Local Acc Fund 21 Children, Learning and Inclusive Places (CLIP)

Lead Research Organisation: University of Glasgow
Department Name: Business School

Abstract

The University of Glasgow (UOG) and Queen's University Belfast (QUB) have been early adopters of institutional strategies for research-led community engagement focused on addressing enduring economic and social challenges, through Children's Neighbourhood Scotland (CNS) and Queen's Communities and Place (QCAP). We have been working separately in specific communities in Glasgow, and other areas with high concentrations of poverty, and Belfast and over the last 12 months have developed pilot place-based programmes on children and the environment. The aim of this programme of work, Children Learning and Inclusive Places (CLIP) is to reflect on our experience of place-based co-production in order to both strengthen and build impact into our research and developmental work with our current and with future community partners. Whilst we have worked separately in different areas, we share a conceptual concern for 'capabilities' and how interventions, informed by participatory research, can build more inclusive and locally owned strategies in even the most deprived communities. The value of the inter-university application is that: it brings together separate academic specialisms; different policy, institutional and regulatory regimes; a range of co-design methodologies and impact strategies; and rootedness in the everyday experiences of specific places and the children who live there. This programme of work will: reflect on the connection between community co-production and evidence-based policy impact across our case communities; identify barriers and potential in effective impact; build and test effective practices to support participatory research; and help direct our planned research on children, place and the environment. In short, we see this partnership helping to maximise the impact of our programmes of work; and at the same time build impact, upstream, into our shared concern for environment, place and children's lives.

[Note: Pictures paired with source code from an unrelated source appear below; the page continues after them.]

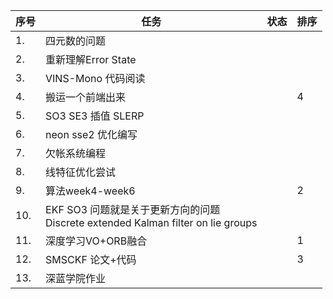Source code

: <!--
 * @Author: Liu Weilong
 * @Date: 2021-03-13 18:51:15
 * @LastEditors: Liu Weilong
 * @LastEditTime: 2021-03-13 18:51:23
 * @Description: 
-->

序号|任务|状态|排序
---|---|---|---
1.  |四元数的问题||          
2.  |重新理解Error State ||
3.  |VINS-Mono 代码阅读||  
4.  |搬运一个前端出来||4
5.  |SO3 SE3 插值 SLERP||
6.  |neon sse2 优化编写||
7.  |欠帐系统编程||
8.  |线特征优化尝试||
9.  |算法week4-week6||2
10. |EKF SO3 问题就是关于更新方向的问题<br> Discrete extended Kalman filter on lie groups|
11. |深度学习VO+ORB融合||1
12. |SMSCKF 论文+代码||3
13. |深蓝学院作业||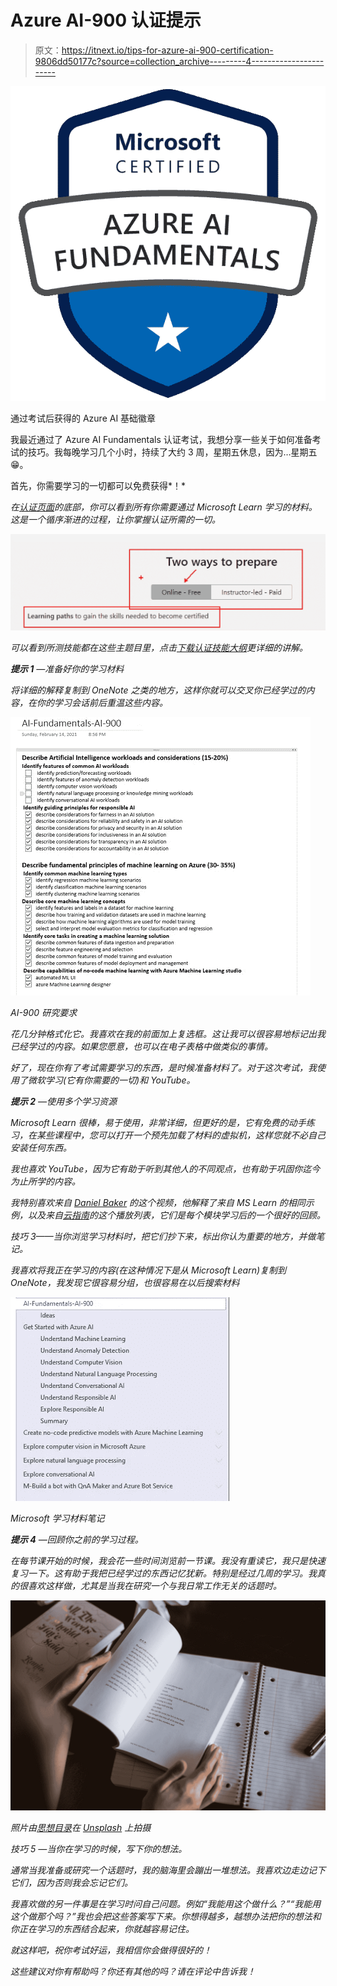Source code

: # Azure AI-900 认证提示

> 原文：<https://itnext.io/tips-for-azure-ai-900-certification-9806dd50177c?source=collection_archive---------4----------------------->

![](img/3a282937f6d0c4e4d6537680e6e8455f.png)

通过考试后获得的 Azure AI 基础徽章

我最近通过了 Azure AI Fundamentals 认证考试，我想分享一些关于如何准备考试的技巧。我每晚学习几个小时，持续了大约 3 周，星期五休息，因为…星期五😁。

首先，你需要学习的一切都可以免费获得*！*

*在[认证页面](https://docs.microsoft.com/en-us/learn/certifications/azure-ai-fundamentals/)的底部，你可以看到所有你需要通过 Microsoft Learn 学习的材料。这是一个循序渐进的过程，让你掌握认证所需的一切。*

*![](img/ec340a6dc52c924fffb8dfa8f997339c.png)*

*可以看到所测技能都在这些主题目里，点击[下载认证技能大纲](https://query.prod.cms.rt.microsoft.com/cms/api/am/binary/RE4wAEF)更详细的讲解。*

***提示 1** —准备好你的学习材料*

*将详细的解释复制到 OneNote 之类的地方，这样你就可以交叉你已经学过的内容，在你的学习会话前后重温这些内容。*

*![](img/bd6af44b00267ae05e05ef5614ffdcb2.png)*

*AI-900 研究要求*

*花几分钟格式化它。我喜欢在我的前面加上复选框。这让我可以很容易地标记出我已经学过的内容。如果您愿意，也可以在电子表格中做类似的事情。*

*好了，现在你有了考试需要学习的东西，是时候准备材料了。对于这次考试，我使用了微软学习(*它有你需要的一切*)和 YouTube。*

***提示 2** —使用多个学习资源*

*Microsoft Learn 很棒，易于使用，非常详细，但更好的是，它有免费的动手练习，在某些课程中，您可以打开一个预先加载了材料的虚拟机，这样您就不必自己安装任何东西。*

*我也喜欢 YouTube，因为它有助于听到其他人的不同观点，也有助于巩固你迄今为止所学的内容。*

*我特别喜欢来自 [Daniel Baker](https://www.youtube.com/watch?v=l49f-BE-ay4) 的这个视频，他解释了来自 MS Learn 的相同示例，以及来自[云指南](https://www.youtube.com/watch?v=E2644J4jgd8&list=PLhLKc18P9YOAGdtSpB3y7WMkjJbi7dva_)的这个播放列表，它们是每个模块学习后的一个很好的回顾。*

*技巧 3——当你浏览学习材料时，把它们抄下来，标出你认为重要的地方，并做笔记。*

*我喜欢将我正在学习的内容(在这种情况下是从 Microsoft Learn)复制到 OneNote，我发现它很容易分组，也很容易在以后搜索材料*

*![](img/a4efd31f325a6feda5fff636dfb7b469.png)*

*Microsoft 学习材料笔记*

***提示 4** —回顾你之前的学习过程。*

*在每节课开始的时候，我会花一些时间浏览前一节课。我没有重读它，我只是快速复习一下。这有助于我把已经学过的东西记忆犹新。特别是经过几周的学习。我真的很喜欢这样做，尤其是当我在研究一个与我日常工作无关的话题时。*

*![](img/e62477c1cca302bde6d79516d73a7b54.png)*

*照片由[思想目录](https://unsplash.com/@thoughtcatalog?utm_source=medium&utm_medium=referral)在 [Unsplash](https://unsplash.com?utm_source=medium&utm_medium=referral) 上拍摄*

*技巧 5 —当你在学习的时候，写下你的想法。*

*通常当我准备或研究一个话题时，我的脑海里会蹦出一堆想法。我喜欢边走边记下它们，因为否则我会忘记它们。*

*我喜欢做的另一件事是在学习时问自己问题。例如“我能用这个做什么？”“我能用这个做那个吗？”我也会把这些答案写下来。你想得越多，越想办法把你的想法和你正在学习的东西结合起来，你就越容易记住。*

*就这样吧，祝你考试好运，我相信你会做得很好的！*

*这些建议对你有帮助吗？你还有其他的吗？请在评论中告诉我！*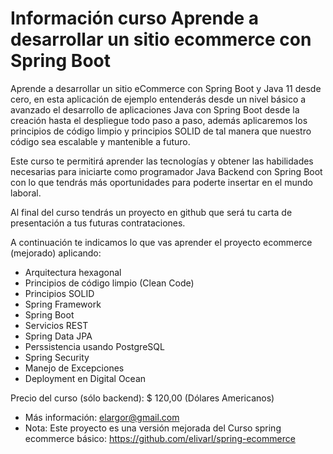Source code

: # Información curso Aprende a desarrollar un sitio ecommerce con Spring Boot


Aprende a desarrollar un sitio eCommerce con Spring Boot y Java 11 desde cero, en esta aplicación de ejemplo entenderás desde un nivel básico a avanzado el desarrollo de aplicaciones Java con Spring Boot desde la creación hasta el despliegue todo paso a paso, además aplicaremos los principios de código limpio y principios SOLID de tal manera que nuestro código sea escalable y mantenible a futuro.

Este curso te permitirá aprender las tecnologías y obtener las habilidades necesarias para iniciarte como programador Java Backend con Spring Boot con lo que tendrás más oportunidades para poderte insertar en el mundo laboral.

Al final del curso tendrás un proyecto en github que será tu carta de presentación a tus futuras contrataciones.

A continuación te indicamos lo que vas aprender el proyecto ecommerce (mejorado) aplicando:
- Arquitectura hexagonal
- Principios de código limpio (Clean Code)
- Principios SOLID
- Spring Framework
- Spring Boot
- Servicios REST
- Spring Data JPA
- Perssistencia usando PostgreSQL
- Spring Security
- Manejo de Excepciones
- Deployment en Digital Ocean

Precio del curso (sólo backend): $ 120,00 (Dólares Americanos)
- Más información: elargor@gmail.com
- Nota: Este proyecto es una versión mejorada del Curso spring ecommerce básico: https://github.com/elivarl/spring-ecommerce
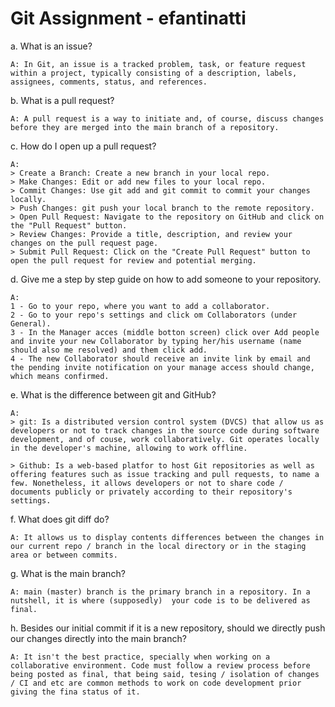 # Git Assignment - efantinatti

a. What is an issue?

	A: In Git, an issue is a tracked problem, task, or feature request within a project, typically consisting of a description, labels, assignees, comments, status, and references.

b. What is a pull request?

	A: A pull request is a way to initiate and, of course, discuss changes before they are merged into the main branch of a repository.

c. How do I open up a pull request?

	A:
	> Create a Branch: Create a new branch in your local repo.
	> Make Changes: Edit or add new files to your local repo.
	> Commit Changes: Use git add and git commit to commit your changes locally.
	> Push Changes: git push your local branch to the remote repository.
	> Open Pull Request: Navigate to the repository on GitHub and click on the "Pull Request" button.
	> Review Changes: Provide a title, description, and review your changes on the pull request page.
	> Submit Pull Request: Click on the "Create Pull Request" button to open the pull request for review and potential merging.

d. Give me a step by step guide on how to add someone to your repository.

	A:
	1 - Go to your repo, where you want to add a collaborator.
	2 - Go to your repo's settings and click om Collaborators (under General).
	3 - In the Manager acces (middle botton screen) click over Add people and invite your new Collaborator by typing her/his username (name should also me resolved) and them click add.
	4 - The new Collaborator should receive an invite link by email and the pending invite notification on your manage access should change, which means confirmed.
	

e. What is the difference between git and GitHub?

	A:
	> git: Is a distributed version control system (DVCS) that allow us as developers or not to track changes in the source code during software development, and of couse, work collaboratively. Git operates locally in the developer's machine, allowing to work offline.

	> Github: Is a web-based platfor to host Git repositories as well as offering features such as issue tracking and pull requests, to name a few. Nonetheless, it allows developers or not to share code / documents publicly or privately according to their repository's settings.


f. What does git diff do?
	
	A: It allows us to display contents differences between the changes in our current repo / branch in the local directory or in the staging area or between commits.

g. What is the main branch?
	
	A: main (master) branch is the primary branch in a repository. In a nutshell, it is where (supposedly)  your code is to be delivered as final.

h. Besides our initial commit if it is a new repository, should we directly push our changes directly into the main branch?

	A: It isn't the best practice, specially when working on a collaborative environment. Code must follow a review process before being posted as final, that being said, tesing / isolation of changes / CI and etc are common methods to work on code development prior giving the fina status of it.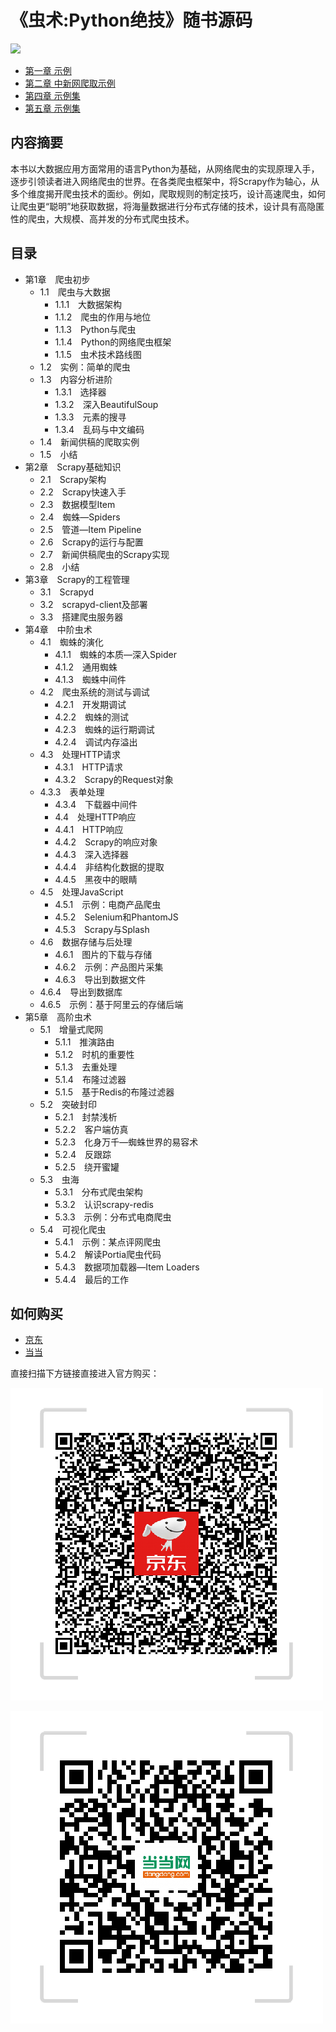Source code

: # 《虫术:Python绝技》随书源码

![](http://download.broadview.com.cn/ScreenShow/18077cbe306e6b1f7bba)

- [第一章 示例](/chapter-1/2-easiest-crawler/)
- [第二章 中新网爬取示例](/chapter-2/)
- [第四章 示例集](/chapter-4/)
- [第五章 示例集](/chapter-5/)


## 内容摘要

本书以大数据应用方面常用的语言Python为基础，从网络爬虫的实现原理入手，逐步引领读者进入网络爬虫的世界。在各类爬虫框架中，将Scrapy作为轴心，从多个维度揭开爬虫技术的面纱。例如，爬取规则的制定技巧，设计高速爬虫，如何让爬虫更“聪明”地获取数据，将海量数据进行分布式存储的技术，设计具有高隐匿性的爬虫，大规模、高并发的分布式爬虫技术。


## 目录

- 第1章　爬虫初步
	- 1.1　爬虫与大数据
		- 1.1.1　大数据架构
		- 1.1.2　爬虫的作用与地位
		- 1.1.3　Python与爬虫
		- 1.1.4　Python的网络爬虫框架
		- 1.1.5　虫术技术路线图
	- 1.2　实例：简单的爬虫
	- 1.3　内容分析进阶
		- 1.3.1　选择器
		- 1.3.2　深入BeautifulSoup
		- 1.3.3　元素的搜寻
		- 1.3.4　乱码与中文编码
	- 1.4　新闻供稿的爬取实例
	- 1.5　小结
- 第2章　Scrapy基础知识
	- 2.1　Scrapy架构
	- 2.2　Scrapy快速入手
	- 2.3　数据模型Item
	- 2.4　蜘蛛—Spiders
	- 2.5　管道—Item Pipeline
	- 2.6　Scrapy的运行与配置
	- 2.7　新闻供稿爬虫的Scrapy实现
	- 2.8　小结
- 第3章　Scrapy的工程管理
	- 3.1　Scrapyd
	- 3.2　scrapyd-client及部署
	- 3.3　搭建爬虫服务器
- 第4章　中阶虫术
	- 4.1　蜘蛛的演化
		- 4.1.1　蜘蛛的本质—深入Spider
		- 4.1.2　通用蜘蛛
		- 4.1.3　蜘蛛中间件
	- 4.2　爬虫系统的测试与调试
		- 4.2.1　开发期调试
		- 4.2.2　蜘蛛的测试
		- 4.2.3　蜘蛛的运行期调试
		- 4.2.4　调试内存溢出
	- 4.3　处理HTTP请求
		- 4.3.1　HTTP请求
		- 4.3.2　Scrapy的Request对象
	- 4.3.3　表单处理
		- 4.3.4　下载器中间件
		- 4.4　处理HTTP响应
		- 4.4.1　HTTP响应
		- 4.4.2　Scrapy的响应对象
		- 4.4.3　深入选择器
		- 4.4.4　非结构化数据的提取
		- 4.4.5　黑夜中的眼睛
	- 4.5　处理JavaScript
		- 4.5.1　示例：电商产品爬虫
		- 4.5.2　Selenium和PhantomJS
		- 4.5.3　Scrapy与Splash
	- 4.6　数据存储与后处理
		- 4.6.1　图片的下载与存储
		- 4.6.2　示例：产品图片采集
		- 4.6.3　导出到数据文件
	- 4.6.4　导出到数据库
	- 4.6.5　示例：基于阿里云的存储后端
- 第5章　高阶虫术
	- 5.1　增量式爬网
		- 5.1.1　推演路由
		- 5.1.2　时机的重要性
		- 5.1.3　去重处理
		- 5.1.4　布隆过滤器
		- 5.1.5　基于Redis的布隆过滤器
	- 5.2　突破封印
		- 5.2.1　封禁浅析
		- 5.2.2　客户端仿真
		- 5.2.3　化身万千—蜘蛛世界的易容术
		- 5.2.4　反跟踪
		- 5.2.5　绕开蜜罐
	- 5.3　虫海
		- 5.3.1　分布式爬虫架构
		- 5.3.2　认识scrapy-redis
		- 5.3.3　示例：分布式电商爬虫
	- 5.4　可视化爬虫
		- 5.4.1　示例：某点评网爬虫
		- 5.4.2　解读Portia爬虫代码
		- 5.4.3　数据项加载器—Item Loaders
		- 5.4.4　最后的工作


## 如何购买

- [京东](https://item.m.jd.com/product/30199829079.html?&utm_source=iosapp&utm_medium=appshare&utm_campaign=t_335139774&utm_term=CopyURL&ad_od=share&ShareTm=PLRc%2B8W5djnPhda6UALr8bLLI3PUIQ/HNwINNRPlfYXtGeaEmy7qCpW0YLtKIKR1s62rHB3YK93nyfxnDqU4AjOftmUmiW12/f6nebIq3sLbtTVJJXFFM64y/%2BPyo3mQPOc/yzF2CMn82LCZ69QthsPOW6n67DAO6J8MVpykp38=)
- [当当](http://product.m.dangdang.com/25306217.html?&unionid=P-101172474m)


直接扫描下方链接直接进入官方购买：

![京东](assets/jd.png)

![当当](assets/dangdang.png)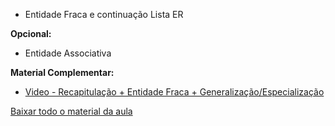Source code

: * Entidade Fraca e continuação Lista ER

**Opcional:**

* Entidade Associativa


**Material Complementar:**

* [Video - Recapitulação + Entidade Fraca + Generalização/Especialização](https://www.youtube.com/watch?v=WuOItyxbKQc)



[Baixar todo o material da aula](https://download-directory.github.io/?url=http://github.com/IgorAvilaPereira/pmbd2025_2sem/tree/main/./04_exercicios)

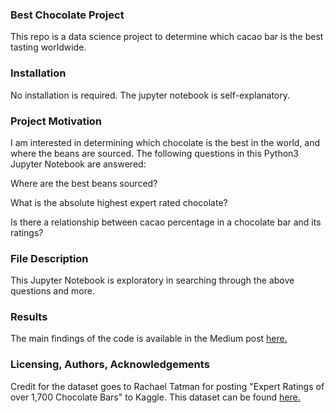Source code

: ### Best Chocolate Project
This repo is a data science project to determine which cacao bar is the best tasting worldwide.

### Installation
No installation is required.  The jupyter notebook is self-explanatory.

### Project Motivation
I am interested in determining which chocolate is the best in the world, and where the beans are sourced.  The following questions in this Python3 Jupyter Notebook are answered:

Where are the best beans sourced?

What is the absolute highest expert rated chocolate?

Is there a relationship between cacao percentage in a chocolate bar and its ratings?

### File Description
This Jupyter Notebook is exploratory in searching through the above questions and more.

### Results
The main findings of the code is available in the Medium post [here.](https://medium.com/@sjwilli7/this-will-make-you-rethink-comfort-food-the-best-chocolate-in-the-world-9988e5f83186)

### Licensing, Authors, Acknowledgements
Credit for the dataset goes to Rachael Tatman for posting "Expert Ratings of over 1,700 Chocolate Bars" to Kaggle.  This dataset can be found [here.](https://www.kaggle.com/rtatman/chocolate-bar-ratings)
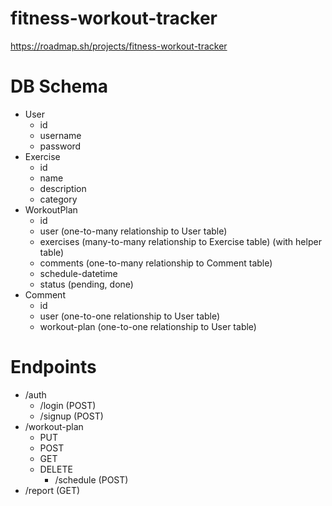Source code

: # fitness-workout-tracker

https://roadmap.sh/projects/fitness-workout-tracker

# DB Schema

- User
    - id
    - username
    - password
- Exercise
    - id
    - name
    - description
    - category
- WorkoutPlan
    - id
    - user (one-to-many relationship to User table)
    - exercises (many-to-many relationship to Exercise table) (with helper table)
    - comments (one-to-many relationship to Comment table)
    - schedule-datetime
    - status (pending, done)
- Comment
    - id
    - user (one-to-one relationship to User table)
    - workout-plan (one-to-one relationship to User table)

# Endpoints

- /auth
    - /login (POST)
    - /signup (POST)
- /workout-plan
    - PUT
    - POST
    - GET
    - DELETE
        - /schedule (POST)
- /report (GET)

CNS and the Network for Social and Educational Equity (NSEE) have a Research Practice Partnership Chile in using the capabilities approach developed by CNS to amplify children's voices and their agency in the climate change discussion. This showed how underrepresented their voice is on the environment but also the engaged and articulated nature of the responses across children and young people. Similarly, the community survey in the Market area of Belfast, carried out by QUB, highlighted pollution, car congestion and parking and the under use of derelict sites as one of their key priorities in local regeneration. By evaluating our work with children and place we aim to put co-production at the heart of the research impact debate and, as well as reflecting we aim in this proposal to test out our concepts and ideas on this relationship between children, place and the environment.